# Web server behind cable modem router

## paul_chany

Hi,

at home I have a small web server on a Raspberry Pi Model 2. It is connected to a cable modem router. On this router there is running firewall ( Filter Proxy, Filter Cookies, Filter Java Applets, Filter ActiveX, Filter Popup Windows, Block Fragmented IP Packets, Port Scan Detection, IP Flood Detection are all enabled ) and the Firewall Protection is HIGH, moreover port forwarding:

```
192.168.0.14   80   80   217.17.98.71   80   80   TCP   HTTP Server   Yes. 

192.168.0.14   443   443   217.17.98.71   443   443   TCP   HTTPS Server   Yes
```

The Raspberry Pi gets it's IP address dinamically so far and I was used a DDNS service. But now I am using a static IP address given from my Internet Provider and this is a different situation.
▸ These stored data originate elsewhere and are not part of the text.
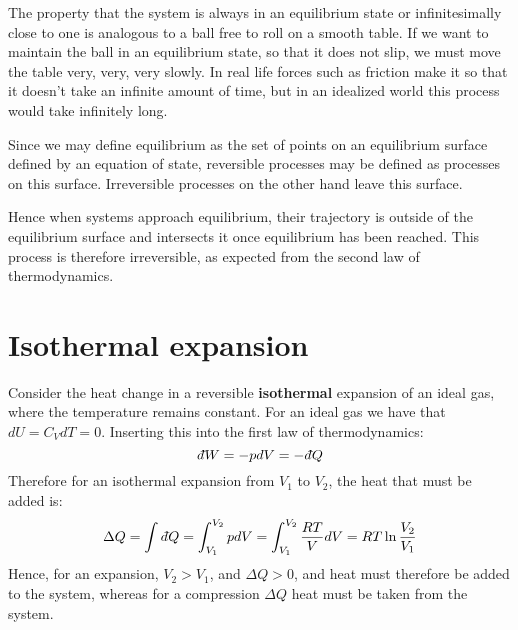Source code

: \documentclass[a4paper,11pt,oneside]{book}
\newcommand{\dbar}{d\hspace*{-0.08em}\bar{}\hspace*{0.1em}}
\begin{document}
The property that the system is always 
in an equilibrium state or infinitesimally close to one is analogous to a ball free to roll on a smooth table. If we want to maintain the ball in an equilibrium state, so that it does not slip, we must move the table very, very, very slowly. In real life forces such as friction make it so that it doesn't take an infinite amount of time, but in an idealized world this process would take infinitely long. 

Since we may define equilibrium as the set of points on an equilibrium surface defined by an equation of state, reversible processes may be defined as processes on this surface. Irreversible processes on the other hand leave this surface. 

Hence when systems approach equilibrium, their trajectory is outside of the equilibrium surface and intersects it once equilibrium has been reached. This process is therefore irreversible, as expected from the second law of thermodynamics. 

\section{Isothermal expansion}
Consider the heat change in a reversible \textbf{isothermal} expansion of an ideal gas, where the temperature remains constant. For an ideal gas we have that $dU = C_V dT = 0$. Inserting this into the first law of thermodynamics:
\begin{equation}
    \dbar W = -pdV=- \dbar Q
\end{equation}
Therefore for an isothermal expansion from $V_1$ to $V_2$, the heat that must be added is:
\begin{equation}
    \Delta Q = \int \dbar Q = \int_{V_1}^{V_2} p dV = \int_{V_1}^{V_2} \frac{RT}{V} dV = RT \ln \frac{V_2}{V_1}
\end{equation}
Hence, for an expansion, $V_2 > V_1$, and $\Delta Q > 0$, and heat must therefore be added to the system, whereas for a compression $\Delta Q$ heat must be taken from the system.
\end{document}
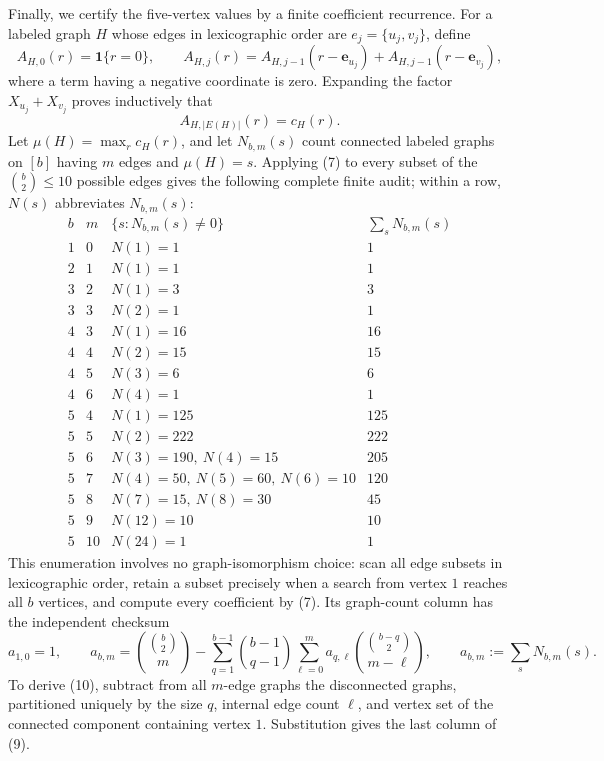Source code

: Finally, we certify the five-vertex values by a finite coefficient recurrence.  For a labeled graph \(H\) whose edges in lexicographic order are \(e_j=\{u_j,v_j\}\), define
\[
 A_{H,0}(r)=\mathbf 1\{r=0\},
 \qquad
 A_{H,j}(r)=A_{H,j-1}(r-\mathbf e_{u_j})
             +A_{H,j-1}(r-\mathbf e_{v_j}),
\tag{7}
\]
where a term having a negative coordinate is zero.  Expanding the factor \(X_{u_j}+X_{v_j}\) proves inductively that
\[
 A_{H,|E(H)|}(r)=c_H(r).
\tag{8}
\]
Let \(\mu(H)=\max_r c_H(r)\), and let \(N_{b,m}(s)\) count connected labeled graphs on \([b]\) having \(m\) edges and \(\mu(H)=s\).  Applying (7) to every subset of the \(\binom b2\leq10\) possible edges gives the following complete finite audit; within a row, \(N(s)\) abbreviates \(N_{b,m}(s)\):
\[
\begin{array}{c|c|l|c}
b&m&\{s:N_{b,m}(s)\ne0\}&\sum_sN_{b,m}(s)\\ \hline
1&0&N(1)=1&1\\
2&1&N(1)=1&1\\
3&2&N(1)=3&3\\
3&3&N(2)=1&1\\
4&3&N(1)=16&16\\
4&4&N(2)=15&15\\
4&5&N(3)=6&6\\
4&6&N(4)=1&1\\
5&4&N(1)=125&125\\
5&5&N(2)=222&222\\
5&6&N(3)=190,\ N(4)=15&205\\
5&7&N(4)=50,\ N(5)=60,\ N(6)=10&120\\
5&8&N(7)=15,\ N(8)=30&45\\
5&9&N(12)=10&10\\
5&10&N(24)=1&1
\end{array}
\tag{9}
\]
This enumeration involves no graph-isomorphism choice: scan all edge subsets in lexicographic order, retain a subset precisely when a search from vertex \(1\) reaches all \(b\) vertices, and compute every coefficient by (7).  Its graph-count column has the independent checksum
\[
 a_{1,0}=1,
 \qquad
 a_{b,m}=\binom{\binom b2}{m}
 -\sum_{q=1}^{b-1}\binom{b-1}{q-1}
   \sum_{\ell=0}^{m}a_{q,\ell}
   \binom{\binom{b-q}{2}}{m-\ell},
 \qquad a_{b,m}:=\sum_sN_{b,m}(s).
\tag{10}
\]
To derive (10), subtract from all \(m\)-edge graphs the disconnected graphs, partitioned uniquely by the size \(q\), internal edge count \(\ell\), and vertex set of the connected component containing vertex \(1\).  Substitution gives the last column of (9).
This static IP address is for the Internet but the eth0 NIC on RasPi still gets it's IP dinamically.

On RasPi:

```
ifconfig
```

```
eth0: flags=4163<UP,BROADCAST,RUNNING,MULTICAST>  mtu 1500

        inet 192.168.0.14  netmask 255.255.255.0  broadcast 192.168.0.255

        inet6 fe80::ba27:ebff:feac:cbf1  prefixlen 64  scopeid 0x20<link>

        ether b8:27:eb:ac:cb:f1  txqueuelen 1000  (Ethernet)

        RX packets 2078  bytes 180482 (176.2 KiB)

        RX errors 0  dropped 2  overruns 0  frame 0

        TX packets 815  bytes 254578 (248.6 KiB)

        TX errors 0  dropped 0 overruns 0  carrier 0  collisions 0

lo: flags=73<UP,LOOPBACK,RUNNING>  mtu 65536

        inet 127.0.0.1  netmask 255.0.0.0

        inet6 ::1  prefixlen 128  scopeid 0x10<host>

        loop  txqueuelen 0  (Local Loopback)

        RX packets 14445  bytes 5376842 (5.1 MiB)

        RX errors 0  dropped 0  overruns 0  frame 0

        TX packets 14445  bytes 5376842 (5.1 MiB)

        TX errors 0  dropped 0 overruns 0  carrier 0  collisions 0
```

My domain is cspl.hu:

```
nslookup cspl.hu
```

```
Server:         91.102.231.242

Address:        91.102.231.242#53

Non-authoritative answer:

Name:   cspl.hu

Address: 217.17.98.71
```

```
nslookup www.cspl.hu
```

```
Server:         91.102.231.242

Address:        91.102.231.242#53

Non-authoritative answer:

Name:   www.cspl.hu

Address: 217.17.98.71
```

So it past 24 hours after I deleted the dinamic DNS service.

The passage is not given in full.